Overseas Samoans debate L.T.C. changes online, together

The “Soa lau pule” group from Aotearoa, New Zealand will host a Question and Answer session with the Samoa Law Society regarding a proposed overhaul of the Land and Titles Court. 

One member, Tulua Wilson, told the Samoa Observer via email they are trying to reach Samoan youth by sending them a message with a link to educate them on three bills before Parliament:

“We have pretty much one month to get a strong clear message out in English and Samoan so our people, even our elders. [We are trying to] reach where there isn’t any coverage to prepare them and have them involved and to know what these bill rights affects will be now and our generations to come," she said. 

The live session will begin at 5.30pm Samoan time on Saturday on the group’s Facebook Page: "Samoans against the 2020 Amendment Bills". 

Guests include the President of the Samoa Law Society, Leiataualesa Komisi Koria, and Tanya Toailoa. 
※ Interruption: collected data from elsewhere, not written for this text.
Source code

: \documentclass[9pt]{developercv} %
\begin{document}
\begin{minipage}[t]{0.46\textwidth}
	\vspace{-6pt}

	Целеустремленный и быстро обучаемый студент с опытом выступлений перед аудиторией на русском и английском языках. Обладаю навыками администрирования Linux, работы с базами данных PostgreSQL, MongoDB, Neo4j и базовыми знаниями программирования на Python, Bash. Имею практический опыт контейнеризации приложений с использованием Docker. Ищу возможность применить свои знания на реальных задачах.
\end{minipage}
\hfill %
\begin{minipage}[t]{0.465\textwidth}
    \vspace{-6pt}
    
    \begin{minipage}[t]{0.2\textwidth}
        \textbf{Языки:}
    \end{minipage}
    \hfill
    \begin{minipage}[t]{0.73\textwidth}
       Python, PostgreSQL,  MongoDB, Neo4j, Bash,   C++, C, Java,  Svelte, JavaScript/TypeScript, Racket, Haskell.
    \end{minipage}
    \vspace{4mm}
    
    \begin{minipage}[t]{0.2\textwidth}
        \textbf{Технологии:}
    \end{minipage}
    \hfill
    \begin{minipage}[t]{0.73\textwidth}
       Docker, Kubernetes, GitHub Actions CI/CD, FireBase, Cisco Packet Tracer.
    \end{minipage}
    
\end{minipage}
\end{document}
“Our group opposes the 2020 Amendments. We have asked our Samoan Law Society to help summarise the impacts these bills have not only for our Samoans back at home but our Samoans overseas,” Ms. Wilson said. 

According to their official Facebook page they are a group of passionate Samoans, who come together to learn and talk about Samoan land laws and discuss and share their findings. 

“Though we hail from different villages [and] live in different places and spaces, we are joined by our love for our people, for our culture and for our homelands,” she said. 

“Right now, Parliament is preparing to make changes to our Constitution, and these changes will affect all Sāmoans - even those of us who live overseas. They will impact our lands, and how we live on them. 

“They will have an even bigger impact on the Samoans who have not arrived yet: our future generations.

“The Samoan public has not yet been consulted, and there has not been a referendum or a vote for these changes to be made. So we are calling for this Constitution - and law-changing process to be stopped.

The group acknowledges they while they are not legal experts, they are Samoan. 

“We know that all Samoans have a part to play, and we believe that all Sāmoans should have the time and space to decide what we want for ourselves, for our families and for our communities,” Ms. Wilson said. 

“We push forward with the guidance of our elders and ancestors to do what we can, to play our part in making that possible.” 

 *This story has been amended to reflect the proper spelling of Ms. Wilson's name.